▸ What to work on
Would you retype the entries from the first line to the line bearing "only the labels.\\\\", both included, leaving out every picture?

Given records START

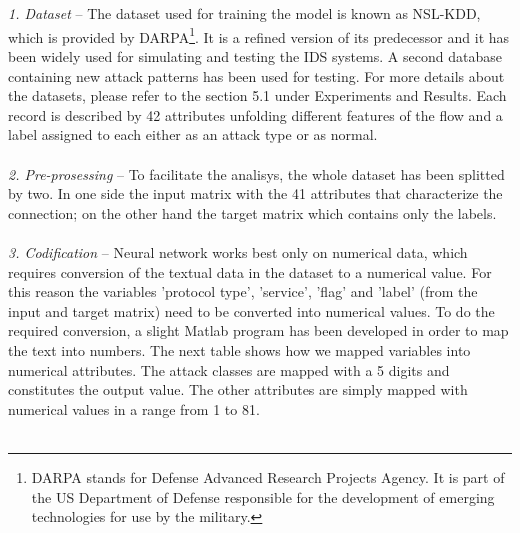 \documentclass[twocolumn,11pt]{asme2ej}
\begin{document}
\\\\
\textit{1. Dataset} -- The dataset used for training the model is known as NSL-KDD, which is provided by DARPA\footnote{DARPA stands for Defense Advanced Research Projects Agency. It is part of the US Department of Defense responsible for the development of emerging technologies for use by the military.}. It is a refined version of its predecessor and it has been widely used for simulating and testing the IDS systems. A second database containing new attack patterns has been used for testing. For more details about the datasets, please refer to the section 5.1 under Experiments and Results. Each record is described by 42 attributes unfolding different features of the flow and a label assigned to each either as an attack type or as normal.\\\\
\textit{2. Pre-prosessing} -- To facilitate the analisys, the whole dataset has been splitted by two. In one side the input matrix with the 41 attributes that characterize the connection; on the other hand the target matrix which contains only the labels.\\\\
\textit{3. Codification} -- Neural network works best only on numerical data, which requires conversion of the textual data in the dataset to a numerical value. For this reason the variables 'protocol type', 'service', 'flag' and 'label' (from the input and target matrix) need to be converted into numerical values. To do the required conversion, a slight Matlab program has been developed in order to map the text into numbers. The next table shows how we mapped variables into numerical attributes. The attack classes are mapped with a 5 digits and constitutes the output value. The other attributes are simply mapped with numerical values in a range from 1 to 81.
\\\\
\end{document}
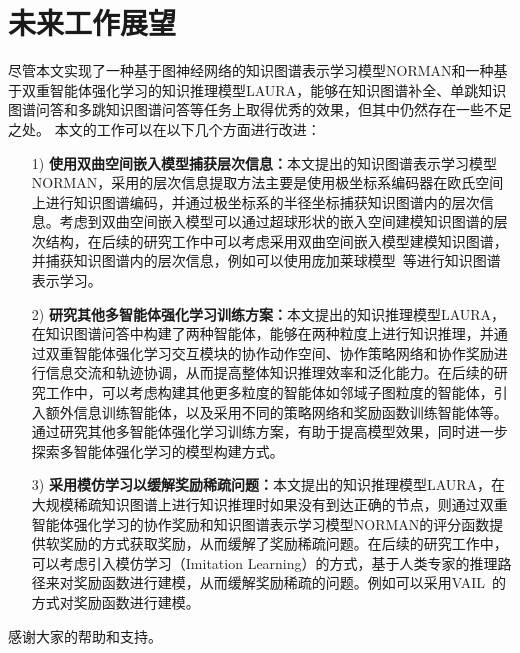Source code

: \documentclass[algorithmlist, AutoFakeBold, AutoFakeSlant, figurelist, tablelist, nomlist, engineering]{seuthesix}
\begin{document}
\section{未来工作展望}
尽管本文实现了一种基于图神经网络的知识图谱表示学习模型NORMAN和一种基于双重智能体强化学习的知识推理模型LAURA，能够在知识图谱补全、单跳知识图谱问答和多跳知识图谱问答等任务上取得优秀的效果，但其中仍然存在一些不足之处。
本文的工作可以在以下几个方面进行改进：
\begin{itemize}
  \item [1)]\textbf{使用双曲空间嵌入模型捕获层次信息：}本文提出的知识图谱表示学习模型NORMAN，采用的层次信息提取方法主要是使用极坐标系编码器在欧氏空间上进行知识图谱编码，并通过极坐标系的半径坐标捕获知识图谱内的层次信息。考虑到双曲空间嵌入模型可以通过超球形状的嵌入空间建模知识图谱的层次结构，在后续的研究工作中可以考虑采用双曲空间嵌入模型建模知识图谱，并捕获知识图谱内的层次信息，例如可以使用庞加莱球模型~\cite{abramowicz2002poincare}等进行知识图谱表示学习。
  \item [2)]\textbf{研究其他多智能体强化学习训练方案：}本文提出的知识推理模型LAURA，在知识图谱问答中构建了两种智能体，能够在两种粒度上进行知识推理，并通过双重智能体强化学习交互模块的协作动作空间、协作策略网络和协作奖励进行信息交流和轨迹协调，从而提高整体知识推理效率和泛化能力。在后续的研究工作中，可以考虑构建其他更多粒度的智能体如邻域子图粒度的智能体，引入额外信息训练智能体，以及采用不同的策略网络和奖励函数训练智能体等。通过研究其他多智能体强化学习训练方案，有助于提高模型效果，同时进一步探索多智能体强化学习的模型构建方式。
  \item [3)]\textbf{采用模仿学习以缓解奖励稀疏问题：}本文提出的知识推理模型LAURA，在大规模稀疏知识图谱上进行知识推理时如果没有到达正确的节点，则通过双重智能体强化学习的协作奖励和知识图谱表示学习模型NORMAN的评分函数提供软奖励的方式获取奖励，从而缓解了奖励稀疏问题。在后续的研究工作中，可以考虑引入模仿学习（Imitation Learning）的方式，基于人类专家的推理路径来对奖励函数进行建模，从而缓解奖励稀疏的问题。例如可以采用VAIL~\cite{pengvariational}的方式对奖励函数进行建模。
\end{itemize}

\acknowledgement
感谢大家的帮助和支持。


% 
% 
% 
\end{document}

Given records END

▸ Problem solution
 \documentclass[twocolumn,11pt]{asme2ej}
\begin{document}
\\\\
\textit{1. Dataset} -- The dataset used for training the model is known as NSL-KDD, which is provided by DARPA\footnote{DARPA stands for Defense Advanced Research Projects Agency. It is part of the US Department of Defense responsible for the development of emerging technologies for use by the military.}. It is a refined version of its predecessor and it has been widely used for simulating and testing the IDS systems. A second database containing new attack patterns has been used for testing. For more details about the datasets, please refer to the section 5.1 under Experiments and Results. Each record is described by 42 attributes unfolding different features of the flow and a label assigned to each either as an attack type or as normal.\\\\
\textit{2. Pre-prosessing} -- To facilitate the analisys, the whole dataset has been splitted by two. In one side the input matrix with the 41 attributes that characterize the connection; on the other hand the target matrix which contains only the labels.\\\\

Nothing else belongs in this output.